» What you have to do
In the records that follow, find the line with "Single mode can"; from there, retype every line exactly through the line with "### Single settings", which also belongs to the answer.

Stored data entries:
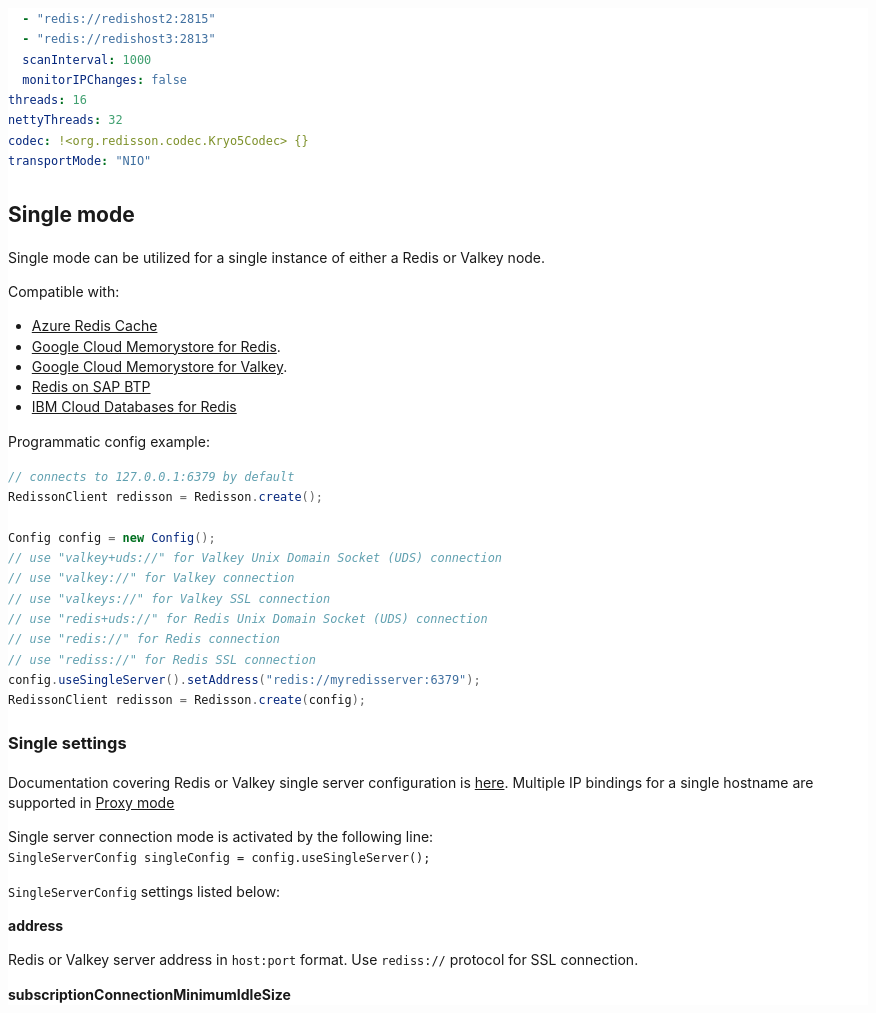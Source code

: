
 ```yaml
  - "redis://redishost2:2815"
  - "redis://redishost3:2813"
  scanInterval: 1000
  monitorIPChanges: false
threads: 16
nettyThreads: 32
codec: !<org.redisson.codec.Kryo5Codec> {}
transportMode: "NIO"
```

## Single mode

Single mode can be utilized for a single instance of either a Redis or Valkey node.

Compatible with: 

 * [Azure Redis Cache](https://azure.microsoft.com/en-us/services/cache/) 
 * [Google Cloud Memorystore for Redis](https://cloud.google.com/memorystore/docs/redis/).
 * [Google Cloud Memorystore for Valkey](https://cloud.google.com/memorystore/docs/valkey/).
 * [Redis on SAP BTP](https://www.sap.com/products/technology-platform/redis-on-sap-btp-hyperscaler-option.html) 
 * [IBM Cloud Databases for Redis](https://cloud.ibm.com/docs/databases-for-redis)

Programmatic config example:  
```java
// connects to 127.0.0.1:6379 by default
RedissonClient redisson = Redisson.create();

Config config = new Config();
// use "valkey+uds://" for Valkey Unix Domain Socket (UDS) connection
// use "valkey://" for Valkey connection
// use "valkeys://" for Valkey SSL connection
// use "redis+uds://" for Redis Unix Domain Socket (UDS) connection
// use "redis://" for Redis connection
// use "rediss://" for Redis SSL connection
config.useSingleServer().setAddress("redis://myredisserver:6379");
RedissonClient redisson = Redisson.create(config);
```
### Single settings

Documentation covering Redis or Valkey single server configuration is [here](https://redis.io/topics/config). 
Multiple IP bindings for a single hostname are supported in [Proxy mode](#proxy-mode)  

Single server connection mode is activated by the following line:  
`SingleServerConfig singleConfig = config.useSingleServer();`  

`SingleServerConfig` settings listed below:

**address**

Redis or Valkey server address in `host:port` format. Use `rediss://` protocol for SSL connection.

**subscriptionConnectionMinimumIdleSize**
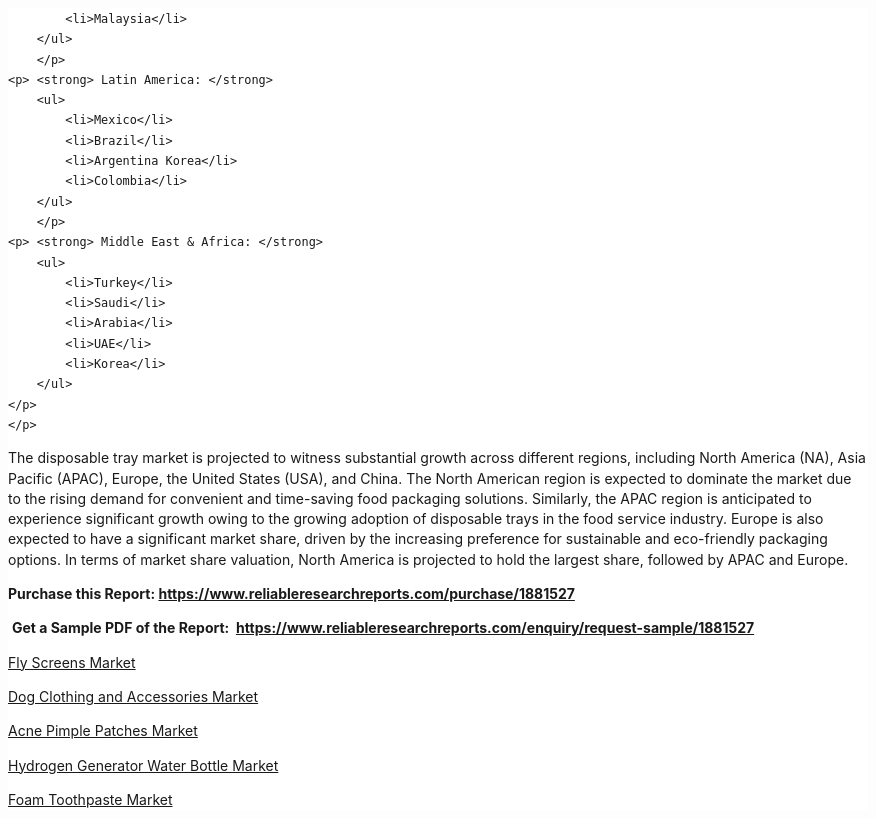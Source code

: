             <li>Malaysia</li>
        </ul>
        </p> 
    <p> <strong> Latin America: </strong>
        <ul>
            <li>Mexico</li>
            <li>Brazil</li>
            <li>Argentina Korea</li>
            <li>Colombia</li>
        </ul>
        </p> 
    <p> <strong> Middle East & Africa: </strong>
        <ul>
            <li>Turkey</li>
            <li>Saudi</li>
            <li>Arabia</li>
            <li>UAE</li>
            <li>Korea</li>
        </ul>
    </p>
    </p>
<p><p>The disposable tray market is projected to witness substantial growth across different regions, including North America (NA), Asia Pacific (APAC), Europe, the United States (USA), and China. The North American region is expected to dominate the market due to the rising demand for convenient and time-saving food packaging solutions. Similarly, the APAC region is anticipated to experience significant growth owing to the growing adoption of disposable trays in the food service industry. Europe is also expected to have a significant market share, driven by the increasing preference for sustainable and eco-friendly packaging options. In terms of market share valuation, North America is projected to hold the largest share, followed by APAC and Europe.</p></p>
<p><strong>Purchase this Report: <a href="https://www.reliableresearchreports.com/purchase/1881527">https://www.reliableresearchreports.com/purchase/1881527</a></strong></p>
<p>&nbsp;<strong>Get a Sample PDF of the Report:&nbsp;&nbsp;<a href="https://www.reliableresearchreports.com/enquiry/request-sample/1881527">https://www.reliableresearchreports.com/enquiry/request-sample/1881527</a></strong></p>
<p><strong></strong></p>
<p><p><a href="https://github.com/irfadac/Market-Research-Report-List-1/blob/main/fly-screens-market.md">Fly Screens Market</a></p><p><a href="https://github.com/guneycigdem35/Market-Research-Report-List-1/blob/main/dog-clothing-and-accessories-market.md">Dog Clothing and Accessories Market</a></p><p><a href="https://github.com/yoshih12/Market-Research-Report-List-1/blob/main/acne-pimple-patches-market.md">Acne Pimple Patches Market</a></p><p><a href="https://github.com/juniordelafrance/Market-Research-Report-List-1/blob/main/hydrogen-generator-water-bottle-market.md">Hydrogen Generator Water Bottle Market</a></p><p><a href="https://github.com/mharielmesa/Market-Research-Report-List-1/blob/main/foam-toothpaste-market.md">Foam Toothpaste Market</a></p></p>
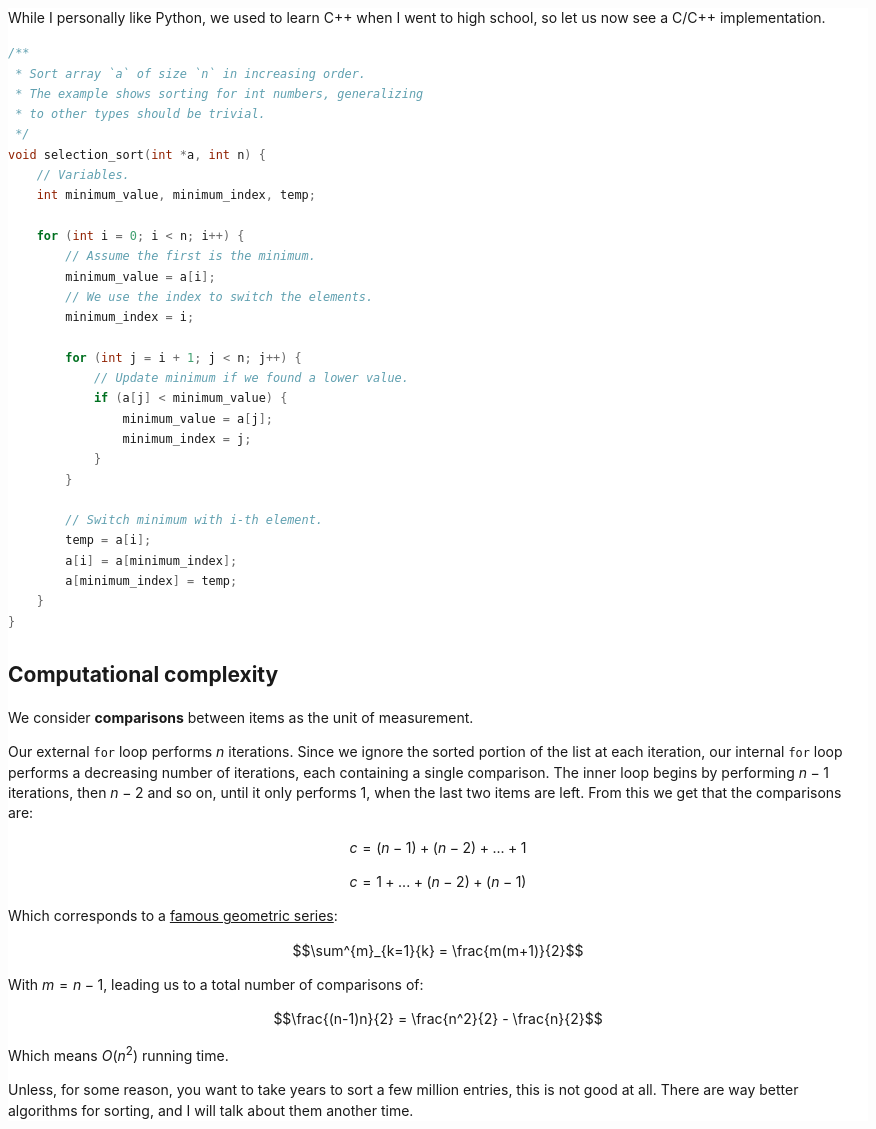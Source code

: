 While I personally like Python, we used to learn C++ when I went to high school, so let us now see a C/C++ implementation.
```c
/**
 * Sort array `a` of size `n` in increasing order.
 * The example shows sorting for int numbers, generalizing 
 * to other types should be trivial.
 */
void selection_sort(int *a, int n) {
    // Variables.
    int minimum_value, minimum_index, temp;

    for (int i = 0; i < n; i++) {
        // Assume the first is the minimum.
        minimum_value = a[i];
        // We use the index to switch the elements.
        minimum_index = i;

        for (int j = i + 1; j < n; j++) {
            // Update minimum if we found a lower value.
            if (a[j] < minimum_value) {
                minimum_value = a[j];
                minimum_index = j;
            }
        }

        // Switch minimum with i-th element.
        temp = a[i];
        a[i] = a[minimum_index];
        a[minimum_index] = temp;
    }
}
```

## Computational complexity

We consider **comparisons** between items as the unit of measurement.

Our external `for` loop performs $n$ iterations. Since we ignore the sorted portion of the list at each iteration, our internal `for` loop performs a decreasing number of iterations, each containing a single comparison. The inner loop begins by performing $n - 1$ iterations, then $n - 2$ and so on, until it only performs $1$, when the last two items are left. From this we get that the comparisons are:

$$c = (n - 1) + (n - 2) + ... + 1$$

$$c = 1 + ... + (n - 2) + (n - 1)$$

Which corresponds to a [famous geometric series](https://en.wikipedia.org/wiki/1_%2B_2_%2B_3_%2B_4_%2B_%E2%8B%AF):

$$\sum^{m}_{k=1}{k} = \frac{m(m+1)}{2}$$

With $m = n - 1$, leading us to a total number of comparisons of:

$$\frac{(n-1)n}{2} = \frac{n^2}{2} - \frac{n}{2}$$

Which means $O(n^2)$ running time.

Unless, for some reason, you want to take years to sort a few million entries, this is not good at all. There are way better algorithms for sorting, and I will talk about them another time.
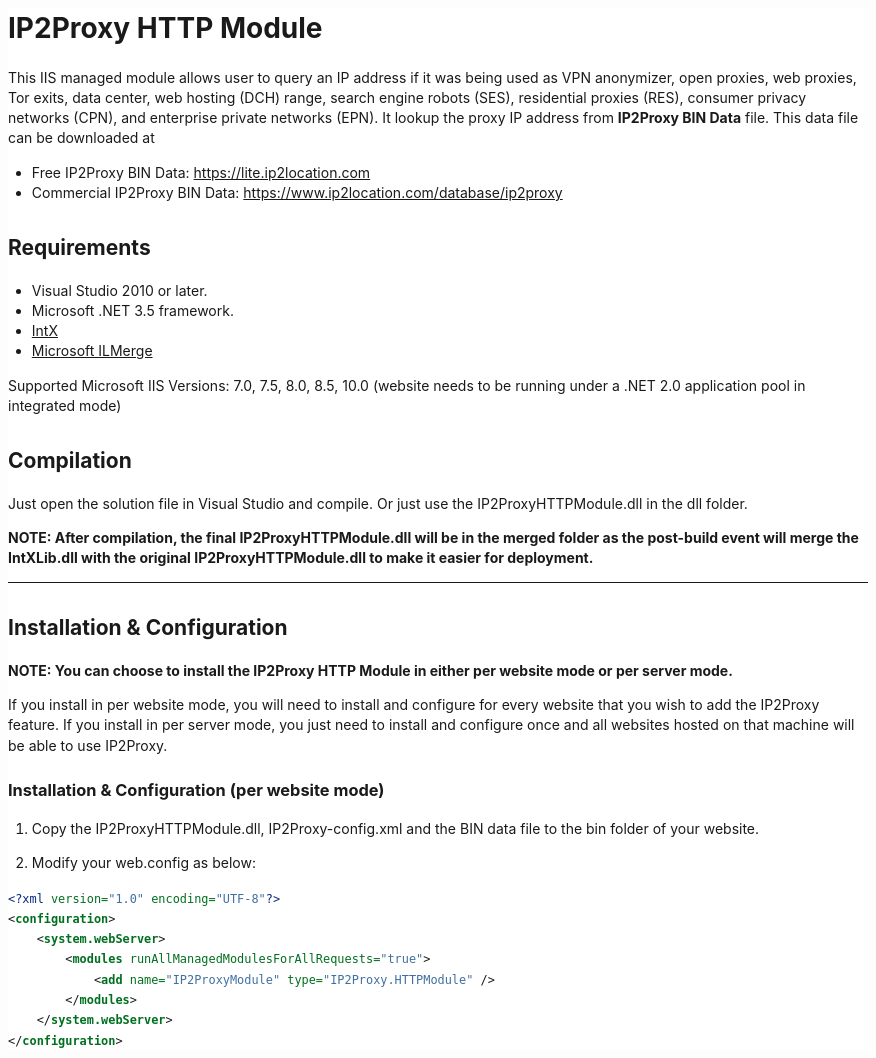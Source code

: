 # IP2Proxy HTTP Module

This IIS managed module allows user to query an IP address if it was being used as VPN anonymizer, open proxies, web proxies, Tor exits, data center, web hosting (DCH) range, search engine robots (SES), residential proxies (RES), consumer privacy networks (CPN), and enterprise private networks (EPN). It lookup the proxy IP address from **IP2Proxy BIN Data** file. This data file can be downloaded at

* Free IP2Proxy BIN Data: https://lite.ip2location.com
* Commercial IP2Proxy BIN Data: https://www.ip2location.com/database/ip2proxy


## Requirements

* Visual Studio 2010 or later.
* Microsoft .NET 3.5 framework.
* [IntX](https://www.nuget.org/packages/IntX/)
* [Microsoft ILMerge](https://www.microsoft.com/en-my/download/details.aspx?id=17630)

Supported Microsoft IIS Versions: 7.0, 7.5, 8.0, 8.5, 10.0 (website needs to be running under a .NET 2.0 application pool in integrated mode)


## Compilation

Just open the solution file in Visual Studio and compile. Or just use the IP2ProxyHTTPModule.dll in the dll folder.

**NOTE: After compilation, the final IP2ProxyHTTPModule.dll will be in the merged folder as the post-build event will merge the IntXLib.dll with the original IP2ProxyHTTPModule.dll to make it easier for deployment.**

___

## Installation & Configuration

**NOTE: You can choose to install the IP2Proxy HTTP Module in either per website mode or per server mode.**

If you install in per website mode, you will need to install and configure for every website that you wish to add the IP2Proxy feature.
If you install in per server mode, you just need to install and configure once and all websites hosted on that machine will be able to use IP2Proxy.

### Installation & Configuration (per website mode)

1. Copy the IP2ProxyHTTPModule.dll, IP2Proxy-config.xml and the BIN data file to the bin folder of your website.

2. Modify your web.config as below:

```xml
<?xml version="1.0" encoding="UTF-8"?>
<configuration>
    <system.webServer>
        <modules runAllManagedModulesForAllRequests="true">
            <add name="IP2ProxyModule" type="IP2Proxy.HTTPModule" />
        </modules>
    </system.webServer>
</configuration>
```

» Finished task
Single mode can be utilized for a single instance of either a Redis or Valkey node.

Compatible with: 

 * [Azure Redis Cache](https://azure.microsoft.com/en-us/services/cache/) 
 * [Google Cloud Memorystore for Redis](https://cloud.google.com/memorystore/docs/redis/).
 * [Google Cloud Memorystore for Valkey](https://cloud.google.com/memorystore/docs/valkey/).
 * [Redis on SAP BTP](https://www.sap.com/products/technology-platform/redis-on-sap-btp-hyperscaler-option.html) 
 * [IBM Cloud Databases for Redis](https://cloud.ibm.com/docs/databases-for-redis)

Programmatic config example:  
```java
// connects to 127.0.0.1:6379 by default
RedissonClient redisson = Redisson.create();

Config config = new Config();
// use "valkey+uds://" for Valkey Unix Domain Socket (UDS) connection
// use "valkey://" for Valkey connection
// use "valkeys://" for Valkey SSL connection
// use "redis+uds://" for Redis Unix Domain Socket (UDS) connection
// use "redis://" for Redis connection
// use "rediss://" for Redis SSL connection
config.useSingleServer().setAddress("redis://myredisserver:6379");
RedissonClient redisson = Redisson.create(config);
```
### Single settings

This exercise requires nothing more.